The records:
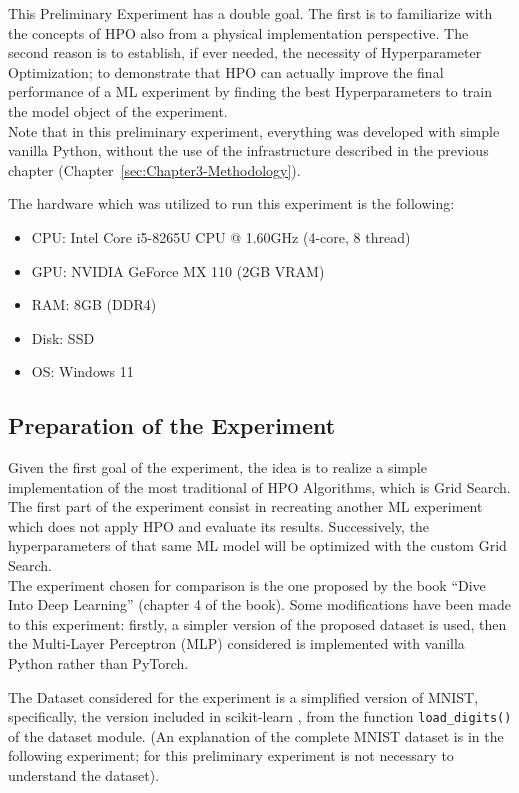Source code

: This Preliminary Experiment has a double goal.
The first is to familiarize with the concepts of HPO also from a physical implementation perspective.
The second reason is to establish, if ever needed, the necessity of Hyperparameter Optimization; to demonstrate that HPO can actually improve the final performance of a ML experiment by finding the best Hyperparameters to train the model object of the experiment.
\\[0.3cm]Note that in this preliminary experiment, everything was developed with simple vanilla Python, without the use of the infrastructure described in the previous chapter (Chapter~\ref{sec:Chapter3-Methodology}).

The hardware which was utilized to run this experiment is the following:
\begin{itemize}[itemsep=0.1cm]
    \item CPU: Intel Core i5-8265U CPU @ 1.60GHz (4-core, 8 thread)
    \item GPU: NVIDIA GeForce MX 110 (2GB VRAM)
    \item RAM: 8GB (DDR4)
    \item Disk: SSD
    \item OS: Windows 11
\end{itemize}

\subsection{Preparation of the Experiment}

Given the first goal of the experiment, the idea is to realize a simple implementation of the most traditional of HPO Algorithms, which is Grid Search.
\\[0.3cm]The first part of the experiment consist in recreating another ML experiment which does not apply HPO and evaluate its results. Successively, the hyperparameters of that same ML model will be optimized with the custom Grid Search.
\\[0.3cm]The experiment chosen for comparison is the one proposed by the book “Dive Into Deep Learning” \cite{Tesi-1.6} (chapter 4 of the book). Some modifications have been made to this experiment: firstly, a simpler version of the proposed dataset is used, then the Multi-Layer Perceptron (MLP) considered is implemented with vanilla Python rather than PyTorch.

The Dataset considered for the experiment is a simplified version of MNIST, specifically, the version included in scikit-learn \cite{scikit-learn}, from the function \texttt{load\_digits()} of the dataset module. (An explanation of the complete MNIST dataset is in the following experiment; for this preliminary experiment is not necessary to understand the dataset).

Task brief: Return the material verbatim; the images are not to appear in the copy.

Output for this task:
Source code

: This Preliminary Experiment has a double goal.
The first is to familiarize with the concepts of HPO also from a physical implementation perspective.
The second reason is to establish, if ever needed, the necessity of Hyperparameter Optimization; to demonstrate that HPO can actually improve the final performance of a ML experiment by finding the best Hyperparameters to train the model object of the experiment.
\\[0.3cm]Note that in this preliminary experiment, everything was developed with simple vanilla Python, without the use of the infrastructure described in the previous chapter (Chapter~\ref{sec:Chapter3-Methodology}).

The hardware which was utilized to run this experiment is the following:
\begin{itemize}[itemsep=0.1cm]
    \item CPU: Intel Core i5-8265U CPU @ 1.60GHz (4-core, 8 thread)
    \item GPU: NVIDIA GeForce MX 110 (2GB VRAM)
    \item RAM: 8GB (DDR4)
    \item Disk: SSD
    \item OS: Windows 11
\end{itemize}

\subsection{Preparation of the Experiment}

Given the first goal of the experiment, the idea is to realize a simple implementation of the most traditional of HPO Algorithms, which is Grid Search.
\\[0.3cm]The first part of the experiment consist in recreating another ML experiment which does not apply HPO and evaluate its results. Successively, the hyperparameters of that same ML model will be optimized with the custom Grid Search.
\\[0.3cm]The experiment chosen for comparison is the one proposed by the book “Dive Into Deep Learning” \cite{Tesi-1.6} (chapter 4 of the book). Some modifications have been made to this experiment: firstly, a simpler version of the proposed dataset is used, then the Multi-Layer Perceptron (MLP) considered is implemented with vanilla Python rather than PyTorch.

The Dataset considered for the experiment is a simplified version of MNIST, specifically, the version included in scikit-learn \cite{scikit-learn}, from the function \texttt{load\_digits()} of the dataset module. (An explanation of the complete MNIST dataset is in the following experiment; for this preliminary experiment is not necessary to understand the dataset).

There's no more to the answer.